WHAT YOU SHOULD DO: Your answer should consist of every line from the records that holds the string "работы".

Dataset excerpts:
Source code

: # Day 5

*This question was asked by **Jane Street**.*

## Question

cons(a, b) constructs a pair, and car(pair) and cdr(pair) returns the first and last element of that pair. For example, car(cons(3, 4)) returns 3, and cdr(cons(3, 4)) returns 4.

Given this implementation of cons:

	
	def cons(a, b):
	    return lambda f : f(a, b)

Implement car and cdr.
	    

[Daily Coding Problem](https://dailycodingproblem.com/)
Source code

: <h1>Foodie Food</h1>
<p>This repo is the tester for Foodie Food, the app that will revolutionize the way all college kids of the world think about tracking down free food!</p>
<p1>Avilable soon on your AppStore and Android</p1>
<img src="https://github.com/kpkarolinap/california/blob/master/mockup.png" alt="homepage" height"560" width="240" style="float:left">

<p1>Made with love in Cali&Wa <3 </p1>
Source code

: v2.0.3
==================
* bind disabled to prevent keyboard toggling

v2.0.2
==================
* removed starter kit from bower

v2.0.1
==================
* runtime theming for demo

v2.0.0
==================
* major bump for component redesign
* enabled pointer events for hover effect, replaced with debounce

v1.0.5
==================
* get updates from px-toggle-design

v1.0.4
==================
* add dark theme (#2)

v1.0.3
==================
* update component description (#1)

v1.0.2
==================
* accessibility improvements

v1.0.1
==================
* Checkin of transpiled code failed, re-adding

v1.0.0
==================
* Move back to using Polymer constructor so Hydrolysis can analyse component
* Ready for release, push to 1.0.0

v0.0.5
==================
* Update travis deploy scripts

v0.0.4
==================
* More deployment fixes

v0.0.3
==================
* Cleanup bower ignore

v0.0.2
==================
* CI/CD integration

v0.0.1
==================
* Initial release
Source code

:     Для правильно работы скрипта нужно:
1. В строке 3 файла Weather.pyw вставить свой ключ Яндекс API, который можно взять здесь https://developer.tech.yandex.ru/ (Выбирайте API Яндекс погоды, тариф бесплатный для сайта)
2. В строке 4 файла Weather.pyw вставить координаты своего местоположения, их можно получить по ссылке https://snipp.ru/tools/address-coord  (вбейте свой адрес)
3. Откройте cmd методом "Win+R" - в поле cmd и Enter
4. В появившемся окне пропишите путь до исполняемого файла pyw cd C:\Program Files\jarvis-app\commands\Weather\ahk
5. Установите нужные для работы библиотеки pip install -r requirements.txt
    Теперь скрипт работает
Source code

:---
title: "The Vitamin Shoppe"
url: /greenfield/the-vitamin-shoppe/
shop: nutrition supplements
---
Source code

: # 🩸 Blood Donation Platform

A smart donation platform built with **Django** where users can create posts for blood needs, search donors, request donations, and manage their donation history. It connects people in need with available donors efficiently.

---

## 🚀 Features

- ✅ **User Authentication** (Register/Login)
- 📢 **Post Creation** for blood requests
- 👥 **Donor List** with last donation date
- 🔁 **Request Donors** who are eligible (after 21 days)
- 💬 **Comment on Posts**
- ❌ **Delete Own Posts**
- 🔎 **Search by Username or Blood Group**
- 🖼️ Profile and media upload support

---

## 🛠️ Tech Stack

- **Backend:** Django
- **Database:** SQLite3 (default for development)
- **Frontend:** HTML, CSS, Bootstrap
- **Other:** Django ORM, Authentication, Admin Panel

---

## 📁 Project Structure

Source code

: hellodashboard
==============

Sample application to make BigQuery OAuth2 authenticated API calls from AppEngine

TASK RESPONSE:
:     Для правильно работы скрипта нужно:
5. Установите нужные для работы библиотеки pip install -r requirements.txt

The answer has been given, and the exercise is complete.